**PROBLEM TO WORK ON**
Count every line below containing "qualification"; state the number only.

(Saved entries)
########
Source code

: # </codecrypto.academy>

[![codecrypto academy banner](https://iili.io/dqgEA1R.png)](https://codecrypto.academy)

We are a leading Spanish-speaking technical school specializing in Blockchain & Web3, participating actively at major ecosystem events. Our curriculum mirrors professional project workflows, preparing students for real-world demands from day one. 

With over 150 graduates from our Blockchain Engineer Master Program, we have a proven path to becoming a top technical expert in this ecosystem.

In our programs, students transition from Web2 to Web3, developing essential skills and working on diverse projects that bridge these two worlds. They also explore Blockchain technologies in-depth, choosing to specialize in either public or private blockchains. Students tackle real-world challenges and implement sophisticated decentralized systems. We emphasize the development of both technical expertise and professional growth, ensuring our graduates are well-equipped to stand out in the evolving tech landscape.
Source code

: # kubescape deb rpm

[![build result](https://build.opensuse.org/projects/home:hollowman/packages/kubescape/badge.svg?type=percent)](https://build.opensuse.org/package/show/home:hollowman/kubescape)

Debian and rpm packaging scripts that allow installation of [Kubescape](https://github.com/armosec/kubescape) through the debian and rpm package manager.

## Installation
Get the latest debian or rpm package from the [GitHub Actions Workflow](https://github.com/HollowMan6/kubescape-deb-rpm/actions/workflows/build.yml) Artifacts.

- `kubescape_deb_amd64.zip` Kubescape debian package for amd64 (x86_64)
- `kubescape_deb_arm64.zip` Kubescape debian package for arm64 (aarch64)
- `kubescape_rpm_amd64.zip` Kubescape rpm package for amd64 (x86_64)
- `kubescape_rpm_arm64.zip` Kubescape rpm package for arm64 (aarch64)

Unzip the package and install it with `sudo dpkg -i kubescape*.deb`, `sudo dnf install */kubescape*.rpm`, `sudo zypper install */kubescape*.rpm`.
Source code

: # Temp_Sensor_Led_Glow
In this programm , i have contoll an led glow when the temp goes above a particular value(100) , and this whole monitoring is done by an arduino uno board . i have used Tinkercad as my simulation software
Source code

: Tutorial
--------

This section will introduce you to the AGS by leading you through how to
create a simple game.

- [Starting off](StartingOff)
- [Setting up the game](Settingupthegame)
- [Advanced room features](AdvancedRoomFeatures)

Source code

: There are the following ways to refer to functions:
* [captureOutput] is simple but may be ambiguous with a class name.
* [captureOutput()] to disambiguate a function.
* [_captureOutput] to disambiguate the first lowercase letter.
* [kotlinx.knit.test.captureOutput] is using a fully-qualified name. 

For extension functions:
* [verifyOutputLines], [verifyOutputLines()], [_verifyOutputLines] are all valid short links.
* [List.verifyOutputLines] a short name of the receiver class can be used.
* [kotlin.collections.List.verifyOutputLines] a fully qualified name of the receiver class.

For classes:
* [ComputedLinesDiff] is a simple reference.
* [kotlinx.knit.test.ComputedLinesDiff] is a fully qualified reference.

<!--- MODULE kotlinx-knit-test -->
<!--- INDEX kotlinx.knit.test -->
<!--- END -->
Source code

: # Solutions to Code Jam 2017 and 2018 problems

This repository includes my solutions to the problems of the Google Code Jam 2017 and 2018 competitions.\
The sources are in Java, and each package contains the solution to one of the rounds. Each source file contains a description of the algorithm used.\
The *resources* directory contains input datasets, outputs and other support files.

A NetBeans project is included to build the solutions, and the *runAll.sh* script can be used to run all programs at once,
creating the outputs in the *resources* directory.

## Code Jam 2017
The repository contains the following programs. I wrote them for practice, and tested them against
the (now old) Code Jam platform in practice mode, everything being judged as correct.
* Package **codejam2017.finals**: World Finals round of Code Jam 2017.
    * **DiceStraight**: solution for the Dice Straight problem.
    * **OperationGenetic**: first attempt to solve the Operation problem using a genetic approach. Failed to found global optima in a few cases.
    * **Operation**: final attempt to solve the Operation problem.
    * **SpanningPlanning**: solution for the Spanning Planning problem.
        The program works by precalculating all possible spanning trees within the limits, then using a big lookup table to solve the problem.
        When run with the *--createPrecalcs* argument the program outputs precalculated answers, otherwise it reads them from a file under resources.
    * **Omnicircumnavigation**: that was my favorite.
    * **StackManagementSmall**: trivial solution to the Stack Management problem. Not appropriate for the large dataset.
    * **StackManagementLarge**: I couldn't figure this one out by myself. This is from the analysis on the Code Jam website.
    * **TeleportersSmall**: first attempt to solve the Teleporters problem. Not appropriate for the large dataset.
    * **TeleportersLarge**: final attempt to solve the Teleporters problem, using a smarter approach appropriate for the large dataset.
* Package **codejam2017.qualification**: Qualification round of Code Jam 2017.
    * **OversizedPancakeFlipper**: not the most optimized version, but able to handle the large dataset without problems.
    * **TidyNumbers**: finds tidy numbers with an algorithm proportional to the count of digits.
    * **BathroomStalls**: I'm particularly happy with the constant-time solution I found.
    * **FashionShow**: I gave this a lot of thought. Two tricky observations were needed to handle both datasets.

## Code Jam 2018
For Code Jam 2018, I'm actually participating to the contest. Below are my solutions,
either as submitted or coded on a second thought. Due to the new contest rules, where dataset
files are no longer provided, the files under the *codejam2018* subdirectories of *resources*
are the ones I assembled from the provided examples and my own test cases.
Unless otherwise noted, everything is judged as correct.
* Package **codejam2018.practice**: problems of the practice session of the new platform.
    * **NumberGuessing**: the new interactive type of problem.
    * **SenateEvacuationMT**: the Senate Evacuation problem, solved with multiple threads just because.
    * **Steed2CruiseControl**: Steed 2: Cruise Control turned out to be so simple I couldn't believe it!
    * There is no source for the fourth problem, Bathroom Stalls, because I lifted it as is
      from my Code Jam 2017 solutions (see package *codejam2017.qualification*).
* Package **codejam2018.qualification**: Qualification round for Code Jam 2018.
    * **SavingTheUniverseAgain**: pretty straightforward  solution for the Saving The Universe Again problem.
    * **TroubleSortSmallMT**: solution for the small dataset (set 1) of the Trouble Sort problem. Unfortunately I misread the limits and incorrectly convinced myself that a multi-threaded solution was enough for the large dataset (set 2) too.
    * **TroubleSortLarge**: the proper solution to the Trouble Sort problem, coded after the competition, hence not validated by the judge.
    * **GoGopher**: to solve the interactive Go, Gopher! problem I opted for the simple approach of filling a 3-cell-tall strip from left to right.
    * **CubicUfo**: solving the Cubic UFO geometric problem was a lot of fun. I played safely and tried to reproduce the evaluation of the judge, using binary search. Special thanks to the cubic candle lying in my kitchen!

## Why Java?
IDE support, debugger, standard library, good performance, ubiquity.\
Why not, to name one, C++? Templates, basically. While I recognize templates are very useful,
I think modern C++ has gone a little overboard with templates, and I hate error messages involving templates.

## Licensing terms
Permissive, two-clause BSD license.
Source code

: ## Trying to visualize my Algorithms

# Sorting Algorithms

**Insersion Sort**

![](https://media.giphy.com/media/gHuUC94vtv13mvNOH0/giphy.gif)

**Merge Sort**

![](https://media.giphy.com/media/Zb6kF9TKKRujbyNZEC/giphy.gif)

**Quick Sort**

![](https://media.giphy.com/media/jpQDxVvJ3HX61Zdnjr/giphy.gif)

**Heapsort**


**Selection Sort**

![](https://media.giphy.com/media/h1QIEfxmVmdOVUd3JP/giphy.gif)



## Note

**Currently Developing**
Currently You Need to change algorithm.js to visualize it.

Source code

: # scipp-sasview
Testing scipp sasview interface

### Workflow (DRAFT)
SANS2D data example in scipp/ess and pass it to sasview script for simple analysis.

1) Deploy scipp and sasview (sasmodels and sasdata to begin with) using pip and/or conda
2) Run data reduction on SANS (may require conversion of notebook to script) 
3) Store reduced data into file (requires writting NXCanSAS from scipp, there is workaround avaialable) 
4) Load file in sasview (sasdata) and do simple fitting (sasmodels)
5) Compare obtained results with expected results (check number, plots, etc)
########
**SOLUTION FOR THIS PROBLEM**
3